Lott responded in The Dispatch on May 3. In his article, “Research shows crime goes down with concealed-carry,” Lott wrote, “[I]f D’Aurora had actually read the briefs in my case, he would know that I had contested the claims Levitt made about the ‘Mary Rosh’ pseudonym, and in deposition I made it clear that everything he claimed was false. By the way, Levitt wrote an apology letter stating that the claims that he made about my research and that of others were wrong.”

What’s going on here? Did I get it wrong, or is Lott blending two ideas—one about him contesting the Mary Rosh pseudonym and the other about Levitt apologizing? Does Lott want us to believe that Levitt apologized for publishing a falsehood concerning the Mary Rosh pseudonym, or is Lott denying the Mary Rosh story?

Let’s start at the top to figure this out and review the pleadings and other writings I read before publishing my op-ed piece. In an article published by The Washington Post on February 1, 2003, “Scholar invents Fan to Answer his Critics,” Lott admitted that he had created the name, Mary Rosh, and wrote flattering commentaries about himself as if he were Mary Rosh. Here are excerpts:

Mary Rosh thinks the world of John R. Lott Jr., the controversial American Enterprise Institute scholar whose book “More Guns, Less Crimes” caused such a stir a few years ago.

In postings on Web sites in this country and abroad, Rosh has tirelessly defended Lott against his harshest critics. He is a meticulous researcher, she’s repeatedly told those who say otherwise. He’s not driven by the ideology of the left or the right. Rosh has even summoned memories of the classes she took from Lott a decade ago to illustrate Lott’s probity and academic gifts.

“I have to say that he was the best professor I ever had,” Rosh gushed in one Internet posting.

Indeed, Mary Rosh and John Lott agree about everything.

Well they should, because Mary Rosh is John Lott—or at least that’s the pseudonym he’s used for three years to defend himself against his critics in online debates, Lott acknowledged this week.

“I probably shouldn’t have done it—I know I shouldn’t have done it—but it’s hard to think of any big advantage I got except to be able to comment fictitiously,” said Lott, an economist who has held senior research positions at the University of Chicago and Yale.

 . . .

When a reporter attempted to read the posting to him over the telephone, Lott stopped him after the first few words. “I’m sure I did that. I shouldn’t have done it.”

Julian Sanchez, a Cato Institute staffer, is the cybersleuth who tracked Mary Rosh back to John Lott.

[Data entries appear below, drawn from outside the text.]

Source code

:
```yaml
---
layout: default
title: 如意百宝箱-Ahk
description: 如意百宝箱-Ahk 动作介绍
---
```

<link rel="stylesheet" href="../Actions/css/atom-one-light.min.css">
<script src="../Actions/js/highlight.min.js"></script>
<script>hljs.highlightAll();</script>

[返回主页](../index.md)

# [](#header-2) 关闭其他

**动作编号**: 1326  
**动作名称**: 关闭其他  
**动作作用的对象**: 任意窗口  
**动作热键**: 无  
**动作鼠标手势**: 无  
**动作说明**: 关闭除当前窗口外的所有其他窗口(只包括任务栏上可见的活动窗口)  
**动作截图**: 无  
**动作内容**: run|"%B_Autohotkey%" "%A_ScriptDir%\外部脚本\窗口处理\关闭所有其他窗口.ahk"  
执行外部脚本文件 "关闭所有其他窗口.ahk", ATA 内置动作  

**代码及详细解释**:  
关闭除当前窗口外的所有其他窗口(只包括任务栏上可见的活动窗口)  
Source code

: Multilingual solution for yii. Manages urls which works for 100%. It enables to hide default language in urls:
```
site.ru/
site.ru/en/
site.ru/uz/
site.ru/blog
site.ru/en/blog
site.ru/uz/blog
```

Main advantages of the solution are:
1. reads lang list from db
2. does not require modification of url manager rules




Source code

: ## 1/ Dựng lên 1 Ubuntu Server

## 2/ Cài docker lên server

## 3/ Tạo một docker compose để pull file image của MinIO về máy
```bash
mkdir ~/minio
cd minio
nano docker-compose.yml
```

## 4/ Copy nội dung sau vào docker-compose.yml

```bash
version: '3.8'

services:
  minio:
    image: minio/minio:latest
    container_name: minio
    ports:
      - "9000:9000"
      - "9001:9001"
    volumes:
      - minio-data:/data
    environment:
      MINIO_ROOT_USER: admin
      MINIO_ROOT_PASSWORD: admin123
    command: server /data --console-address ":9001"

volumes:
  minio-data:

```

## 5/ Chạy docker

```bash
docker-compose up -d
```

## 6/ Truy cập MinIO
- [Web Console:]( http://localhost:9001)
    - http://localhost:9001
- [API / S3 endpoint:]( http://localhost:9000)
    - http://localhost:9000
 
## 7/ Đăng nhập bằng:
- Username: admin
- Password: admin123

Sanchez is a blogger—someone who maintains a Web site where they report and comment on the news—who had been tracking the debate between Lott and critics of his gun research. He became suspicious about Rosh after he noticed that several of Rosh’s online defenses of Lott seemed to track closely with arguments the scholar himself had made in private e-mails to Sanchez and other bloggers. He tracked Mary Rosh’s IP address (the computer code translation of the standard e-mail address) to Pennsylvania.

“I compared that IP with the header of an email Dr. Lott had sent me from his home address. And by another astonishing coincidence, it had originated at the very same IP address. Now what are the odds of that?” he wrote in a posting on his Web site. “Sarcasm aside, we’re a little old to be playing dress up, aren’t we Dr. Lott?”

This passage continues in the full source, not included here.